(Task)
Write out the records that follow exactly. Do not include pictures.

(Material provided)
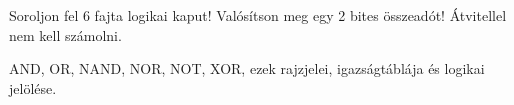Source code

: \begin{example2}

Soroljon fel 6 fajta logikai kaput! Valósítson meg egy 2 bites összeadót! Átvitellel nem kell számolni.


\end{example2}

AND, OR, NAND, NOR, NOT, XOR, ezek rajzjelei, igazságtáblája és logikai jelölése.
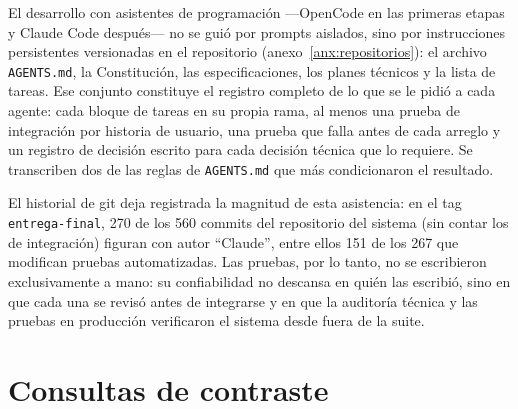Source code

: El desarrollo con asistentes de programación ---OpenCode en las primeras
etapas y Claude Code después--- no se guió por prompts aislados, sino por
instrucciones persistentes versionadas en el repositorio
(anexo~\ref{anx:repositorios}): el archivo \texttt{AGENTS.md}, la
Constitución, las especificaciones, los planes técnicos y la lista de
tareas. Ese conjunto constituye el registro completo de lo que se le
pidió a cada agente: cada bloque de tareas en su propia rama, al menos
una prueba de integración por historia de usuario, una prueba que falla
antes de cada arreglo y un registro de decisión escrito para cada
decisión técnica que lo requiere. Se transcriben dos de las reglas de
\texttt{AGENTS.md} que más condicionaron el resultado.



El historial de git deja registrada la magnitud de esta asistencia: en
el tag \texttt{entrega-final}, 270 de los 560 commits del repositorio
del sistema (sin contar los de integración) figuran con autor
``Claude'', entre ellos 151 de los 267 que modifican pruebas
automatizadas. Las pruebas, por lo tanto,
no se escribieron exclusivamente a mano: su confiabilidad no descansa en
quién las escribió, sino en que cada una se revisó antes de integrarse y
en que la auditoría técnica y las pruebas en producción verificaron el
sistema desde fuera de la suite.

\section{Consultas de contraste}

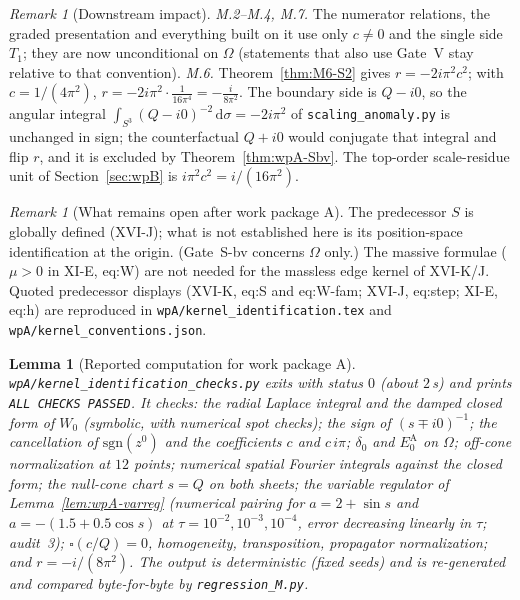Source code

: \documentclass{article}
\newtheorem{lemma}[proposition]{Lemma}
\theoremstyle{remark}
\newtheorem{remark}[proposition]{Remark}
\begin{document}
\begin{remark}[Downstream impact]
\label{rem:wpA-M6}
\emph{M.2--M.4, M.7.} The numerator relations, the graded presentation and everything built on it use only $c\neq0$ and the single side $T_1$; they are now unconditional on $\Omega$ (statements that also use Gate~V stay relative to that convention).
\emph{M.6.} Theorem~\ref{thm:M6-S2} gives $r=-2i\pi^2c^2$; with $c=1/(4\pi^2)$,
$r=-2i\pi^2\cdot\frac1{16\pi^4}=-\frac{i}{8\pi^2}$.
The boundary side is $Q-i0$, so the angular integral $\int_{S^3}(Q-i0)^{-2}\,\mathrm d\sigma=-2i\pi^2$ of \texttt{scaling\_anomaly.py} is unchanged in sign; the counterfactual $Q+i0$ would conjugate that integral and flip $r$, and it is excluded by Theorem~\ref{thm:wpA-Sbv}.
The top-order scale-residue unit of Section~\ref{sec:wpB} is $i\pi^2c^2=i/(16\pi^2)$.
\end{remark}

\begin{remark}[What remains open after work package A]
\label{rem:wpA-open}
The predecessor $S$ is globally defined (XVI-J); what is not established here is its position-space identification at the origin. (Gate~S-bv concerns $\Omega$ only.)
The massive formulae ($\mu>0$ in XI-E, eq:W) are not needed for the massless edge kernel of XVI-K/J.
Quoted predecessor displays (XVI-K, eq:S and eq:W-fam; XVI-J, eq:step; XI-E, eq:h) are reproduced in \texttt{wpA/kernel\_identification.tex} and \texttt{wpA/kernel\_conventions.json}.
\end{remark}

\begin{lemma}[Reported computation for work package A]
\label{lem:wpA-comp}
\texttt{wpA/kernel\_identification\_checks.py} exits with status $0$ (about $2$\,s) and prints \texttt{ALL CHECKS PASSED}.
It checks: the radial Laplace integral and the damped closed form of $W_0$ (symbolic, with numerical spot checks); the sign of $(s\mp i0)^{-1}$; the cancellation of $\mathrm{sgn}(z^0)$ and the coefficients $c$ and $c\,i\pi$; $\delta_0$ and $E_0^{\mathrm A}$ on $\Omega$; off-cone normalization at $12$ points; numerical spatial Fourier integrals against the closed form; the null-cone chart $s=Q$ on both sheets; the variable regulator of Lemma~\ref{lem:wpA-varreg} (numerical pairing for $a=2+\sin s$ and $a=-(1.5+0.5\cos s)$ at $\tau=10^{-2},10^{-3},10^{-4}$, error decreasing linearly in $\tau$; audit~3); $\square(c/Q)=0$, homogeneity, transposition, propagator normalization; and $r=-i/(8\pi^2)$.
The output is deterministic (fixed seeds) and is re-generated and compared byte-for-byte by \texttt{regression\_M.py}.
\end{lemma}
\end{document}
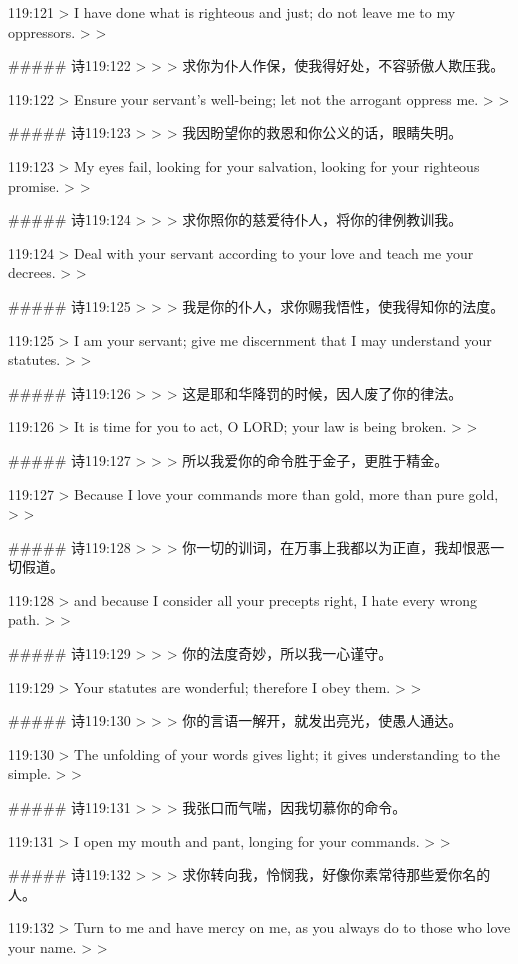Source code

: 119:121
> I have done what is righteous and just; do not leave me to my oppressors.
>
> 


##### 诗119:122
> 
>
> 求你为仆人作保，使我得好处，不容骄傲人欺压我。


119:122
> Ensure your servant's well-being; let not the arrogant oppress me.
>
> 


##### 诗119:123
> 
>
> 我因盼望你的救恩和你公义的话，眼睛失明。


119:123
> My eyes fail, looking for your salvation, looking for your righteous promise.
>
> 


##### 诗119:124
> 
>
> 求你照你的慈爱待仆人，将你的律例教训我。


119:124
> Deal with your servant according to your love and teach me your decrees.
>
> 


##### 诗119:125
> 
>
> 我是你的仆人，求你赐我悟性，使我得知你的法度。


119:125
> I am your servant; give me discernment that I may understand your statutes.
>
> 


##### 诗119:126
> 
>
> 这是耶和华降罚的时候，因人废了你的律法。


119:126
> It is time for you to act, O LORD; your law is being broken.
>
> 


##### 诗119:127
> 
>
> 所以我爱你的命令胜于金子，更胜于精金。


119:127
> Because I love your commands more than gold, more than pure gold,
>
> 


##### 诗119:128
> 
>
> 你一切的训词，在万事上我都以为正直，我却恨恶一切假道。


119:128
> and because I consider all your precepts right, I hate every wrong path.
>
> 


##### 诗119:129
> 
>
> 你的法度奇妙，所以我一心谨守。


119:129
> Your statutes are wonderful; therefore I obey them.
>
> 


##### 诗119:130
> 
>
> 你的言语一解开，就发出亮光，使愚人通达。


119:130
> The unfolding of your words gives light; it gives understanding to the simple.
>
> 


##### 诗119:131
> 
>
> 我张口而气喘，因我切慕你的命令。


119:131
> I open my mouth and pant, longing for your commands.
>
> 


##### 诗119:132
> 
>
> 求你转向我，怜悯我，好像你素常待那些爱你名的人。


119:132
> Turn to me and have mercy on me, as you always do to those who love your name.
>
>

(Answer section)
Source code

: \begin{example2}

Soroljon fel 6 fajta logikai kaput! Valósítson meg egy 2 bites összeadót! Átvitellel nem kell számolni.


\end{example2}

AND, OR, NAND, NOR, NOT, XOR, ezek rajzjelei, igazságtáblája és logikai jelölése.
Source code

: El desarrollo con asistentes de programación ---OpenCode en las primeras
etapas y Claude Code después--- no se guió por prompts aislados, sino por
instrucciones persistentes versionadas en el repositorio
(anexo~\ref{anx:repositorios}): el archivo \texttt{AGENTS.md}, la
Constitución, las especificaciones, los planes técnicos y la lista de
tareas. Ese conjunto constituye el registro completo de lo que se le
pidió a cada agente: cada bloque de tareas en su propia rama, al menos
una prueba de integración por historia de usuario, una prueba que falla
antes de cada arreglo y un registro de decisión escrito para cada
decisión técnica que lo requiere. Se transcriben dos de las reglas de
\texttt{AGENTS.md} que más condicionaron el resultado.



El historial de git deja registrada la magnitud de esta asistencia: en
el tag \texttt{entrega-final}, 270 de los 560 commits del repositorio
del sistema (sin contar los de integración) figuran con autor
``Claude'', entre ellos 151 de los 267 que modifican pruebas
automatizadas. Las pruebas, por lo tanto,
no se escribieron exclusivamente a mano: su confiabilidad no descansa en
quién las escribió, sino en que cada una se revisó antes de integrarse y
en que la auditoría técnica y las pruebas en producción verificaron el
sistema desde fuera de la suite.

\section{Consultas de contraste}

Source code

: \documentclass{article}
\newtheorem{lemma}[proposition]{Lemma}
\theoremstyle{remark}
\newtheorem{remark}[proposition]{Remark}
\begin{document}
\begin{remark}[Downstream impact]
\label{rem:wpA-M6}
\emph{M.2--M.4, M.7.} The numerator relations, the graded presentation and everything built on it use only $c\neq0$ and the single side $T_1$; they are now unconditional on $\Omega$ (statements that also use Gate~V stay relative to that convention).
\emph{M.6.} Theorem~\ref{thm:M6-S2} gives $r=-2i\pi^2c^2$; with $c=1/(4\pi^2)$,
$r=-2i\pi^2\cdot\frac1{16\pi^4}=-\frac{i}{8\pi^2}$.
The boundary side is $Q-i0$, so the angular integral $\int_{S^3}(Q-i0)^{-2}\,\mathrm d\sigma=-2i\pi^2$ of \texttt{scaling\_anomaly.py} is unchanged in sign; the counterfactual $Q+i0$ would conjugate that integral and flip $r$, and it is excluded by Theorem~\ref{thm:wpA-Sbv}.
The top-order scale-residue unit of Section~\ref{sec:wpB} is $i\pi^2c^2=i/(16\pi^2)$.
\end{remark}

\begin{remark}[What remains open after work package A]
\label{rem:wpA-open}
The predecessor $S$ is globally defined (XVI-J); what is not established here is its position-space identification at the origin. (Gate~S-bv concerns $\Omega$ only.)
The massive formulae ($\mu>0$ in XI-E, eq:W) are not needed for the massless edge kernel of XVI-K/J.
Quoted predecessor displays (XVI-K, eq:S and eq:W-fam; XVI-J, eq:step; XI-E, eq:h) are reproduced in \texttt{wpA/kernel\_identification.tex} and \texttt{wpA/kernel\_conventions.json}.
\end{remark}

\begin{lemma}[Reported computation for work package A]
\label{lem:wpA-comp}
\texttt{wpA/kernel\_identification\_checks.py} exits with status $0$ (about $2$\,s) and prints \texttt{ALL CHECKS PASSED}.
It checks: the radial Laplace integral and the damped closed form of $W_0$ (symbolic, with numerical spot checks); the sign of $(s\mp i0)^{-1}$; the cancellation of $\mathrm{sgn}(z^0)$ and the coefficients $c$ and $c\,i\pi$; $\delta_0$ and $E_0^{\mathrm A}$ on $\Omega$; off-cone normalization at $12$ points; numerical spatial Fourier integrals against the closed form; the null-cone chart $s=Q$ on both sheets; the variable regulator of Lemma~\ref{lem:wpA-varreg} (numerical pairing for $a=2+\sin s$ and $a=-(1.5+0.5\cos s)$ at $\tau=10^{-2},10^{-3},10^{-4}$, error decreasing linearly in $\tau$; audit~3); $\square(c/Q)=0$, homogeneity, transposition, propagator normalization; and $r=-i/(8\pi^2)$.
The output is deterministic (fixed seeds) and is re-generated and compared byte-for-byte by \texttt{regression\_M.py}.
\end{lemma}
\end{document}
Source code

: 119:121
> I have done what is righteous and just; do not leave me to my oppressors.
>
> 


##### 诗119:122
> 
>
> 求你为仆人作保，使我得好处，不容骄傲人欺压我。


119:122
> Ensure your servant's well-being; let not the arrogant oppress me.
>
> 


##### 诗119:123
> 
>
> 我因盼望你的救恩和你公义的话，眼睛失明。


119:123
> My eyes fail, looking for your salvation, looking for your righteous promise.
>
> 


##### 诗119:124
> 
>
> 求你照你的慈爱待仆人，将你的律例教训我。


119:124
> Deal with your servant according to your love and teach me your decrees.
>
> 


##### 诗119:125
> 
>
> 我是你的仆人，求你赐我悟性，使我得知你的法度。


119:125
> I am your servant; give me discernment that I may understand your statutes.
>
> 


##### 诗119:126
> 
>
> 这是耶和华降罚的时候，因人废了你的律法。


119:126
> It is time for you to act, O LORD; your law is being broken.
>
> 


##### 诗119:127
> 
>
> 所以我爱你的命令胜于金子，更胜于精金。


119:127
> Because I love your commands more than gold, more than pure gold,
>
> 


##### 诗119:128
> 
>
> 你一切的训词，在万事上我都以为正直，我却恨恶一切假道。


119:128
> and because I consider all your precepts right, I hate every wrong path.
>
> 


##### 诗119:129
> 
>
> 你的法度奇妙，所以我一心谨守。


119:129
> Your statutes are wonderful; therefore I obey them.
>
> 


##### 诗119:130
> 
>
> 你的言语一解开，就发出亮光，使愚人通达。


119:130
> The unfolding of your words gives light; it gives understanding to the simple.
>
> 


##### 诗119:131
> 
>
> 我张口而气喘，因我切慕你的命令。


119:131
> I open my mouth and pant, longing for your commands.
>
> 


##### 诗119:132
> 
>
> 求你转向我，怜悯我，好像你素常待那些爱你名的人。


119:132
> Turn to me and have mercy on me, as you always do to those who love your name.
>
>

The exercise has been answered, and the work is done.